Task prompt — Please print out the entries below unchanged and skip the images.

The data: Begin

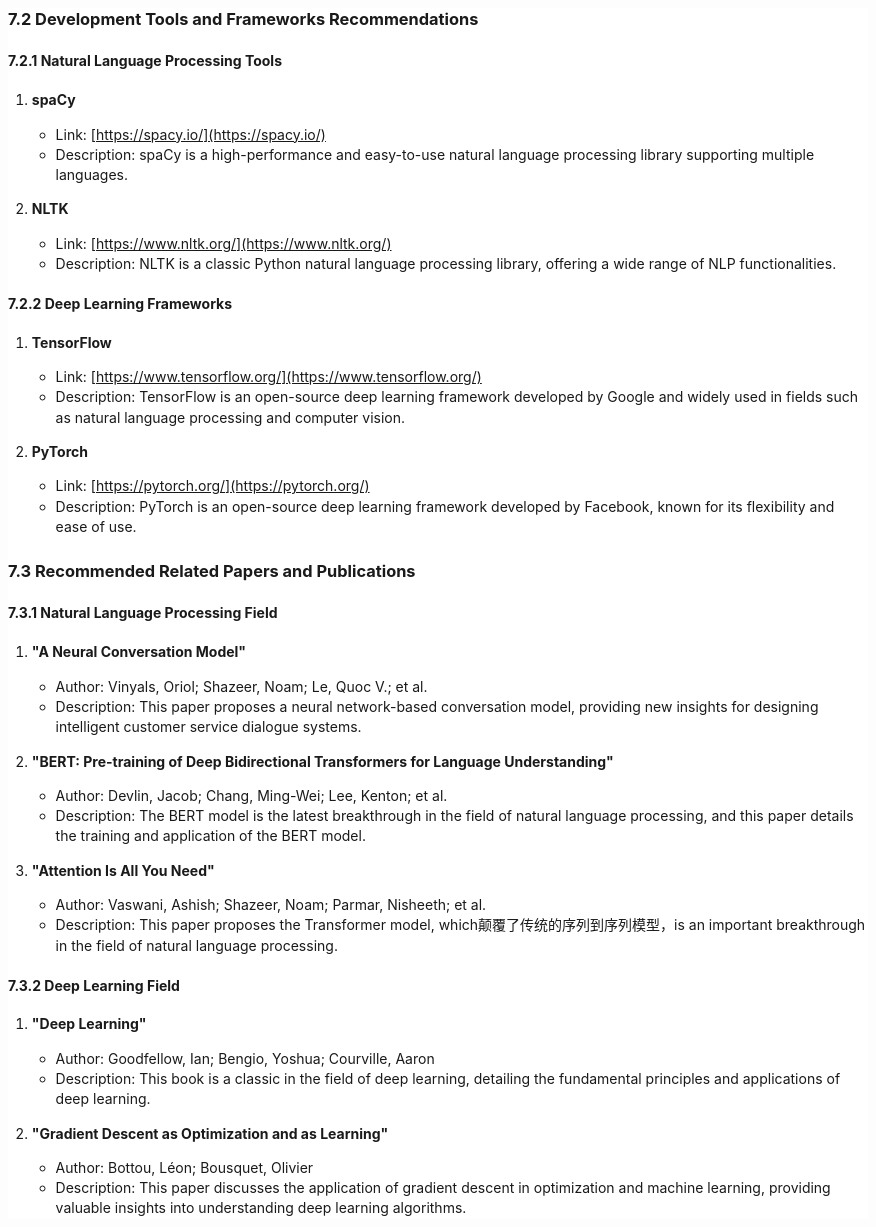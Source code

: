 ### 7.2 Development Tools and Frameworks Recommendations

#### 7.2.1 Natural Language Processing Tools

1. **spaCy**
   - Link: [https://spacy.io/](https://spacy.io/)
   - Description: spaCy is a high-performance and easy-to-use natural language processing library supporting multiple languages.

2. **NLTK**
   - Link: [https://www.nltk.org/](https://www.nltk.org/)
   - Description: NLTK is a classic Python natural language processing library, offering a wide range of NLP functionalities.

#### 7.2.2 Deep Learning Frameworks

1. **TensorFlow**
   - Link: [https://www.tensorflow.org/](https://www.tensorflow.org/)
   - Description: TensorFlow is an open-source deep learning framework developed by Google and widely used in fields such as natural language processing and computer vision.

2. **PyTorch**
   - Link: [https://pytorch.org/](https://pytorch.org/)
   - Description: PyTorch is an open-source deep learning framework developed by Facebook, known for its flexibility and ease of use.

### 7.3 Recommended Related Papers and Publications

#### 7.3.1 Natural Language Processing Field

1. **"A Neural Conversation Model"**
   - Author: Vinyals, Oriol; Shazeer, Noam; Le, Quoc V.; et al.
   - Description: This paper proposes a neural network-based conversation model, providing new insights for designing intelligent customer service dialogue systems.

2. **"BERT: Pre-training of Deep Bidirectional Transformers for Language Understanding"**
   - Author: Devlin, Jacob; Chang, Ming-Wei; Lee, Kenton; et al.
   - Description: The BERT model is the latest breakthrough in the field of natural language processing, and this paper details the training and application of the BERT model.

3. **"Attention Is All You Need"**
   - Author: Vaswani, Ashish; Shazeer, Noam; Parmar, Nisheeth; et al.
   - Description: This paper proposes the Transformer model, which颠覆了传统的序列到序列模型，is an important breakthrough in the field of natural language processing.

#### 7.3.2 Deep Learning Field

1. **"Deep Learning"**
   - Author: Goodfellow, Ian; Bengio, Yoshua; Courville, Aaron
   - Description: This book is a classic in the field of deep learning, detailing the fundamental principles and applications of deep learning.

2. **"Gradient Descent as Optimization and as Learning"**
   - Author: Bottou, Léon; Bousquet, Olivier
   - Description: This paper discusses the application of gradient descent in optimization and machine learning, providing valuable insights into understanding deep learning algorithms.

The data: End

Answer box —
Source code

: ### 7.2 Development Tools and Frameworks Recommendations

#### 7.2.1 Natural Language Processing Tools

1. **spaCy**
   - Link: [https://spacy.io/](https://spacy.io/)
   - Description: spaCy is a high-performance and easy-to-use natural language processing library supporting multiple languages.

2. **NLTK**
   - Link: [https://www.nltk.org/](https://www.nltk.org/)
   - Description: NLTK is a classic Python natural language processing library, offering a wide range of NLP functionalities.

#### 7.2.2 Deep Learning Frameworks

1. **TensorFlow**
   - Link: [https://www.tensorflow.org/](https://www.tensorflow.org/)
   - Description: TensorFlow is an open-source deep learning framework developed by Google and widely used in fields such as natural language processing and computer vision.

2. **PyTorch**
   - Link: [https://pytorch.org/](https://pytorch.org/)
   - Description: PyTorch is an open-source deep learning framework developed by Facebook, known for its flexibility and ease of use.

### 7.3 Recommended Related Papers and Publications

#### 7.3.1 Natural Language Processing Field

1. **"A Neural Conversation Model"**
   - Author: Vinyals, Oriol; Shazeer, Noam; Le, Quoc V.; et al.
   - Description: This paper proposes a neural network-based conversation model, providing new insights for designing intelligent customer service dialogue systems.

2. **"BERT: Pre-training of Deep Bidirectional Transformers for Language Understanding"**
   - Author: Devlin, Jacob; Chang, Ming-Wei; Lee, Kenton; et al.
   - Description: The BERT model is the latest breakthrough in the field of natural language processing, and this paper details the training and application of the BERT model.

3. **"Attention Is All You Need"**
   - Author: Vaswani, Ashish; Shazeer, Noam; Parmar, Nisheeth; et al.
   - Description: This paper proposes the Transformer model, which颠覆了传统的序列到序列模型，is an important breakthrough in the field of natural language processing.

#### 7.3.2 Deep Learning Field

1. **"Deep Learning"**
   - Author: Goodfellow, Ian; Bengio, Yoshua; Courville, Aaron
   - Description: This book is a classic in the field of deep learning, detailing the fundamental principles and applications of deep learning.

2. **"Gradient Descent as Optimization and as Learning"**
   - Author: Bottou, Léon; Bousquet, Olivier
   - Description: This paper discusses the application of gradient descent in optimization and machine learning, providing valuable insights into understanding deep learning algorithms.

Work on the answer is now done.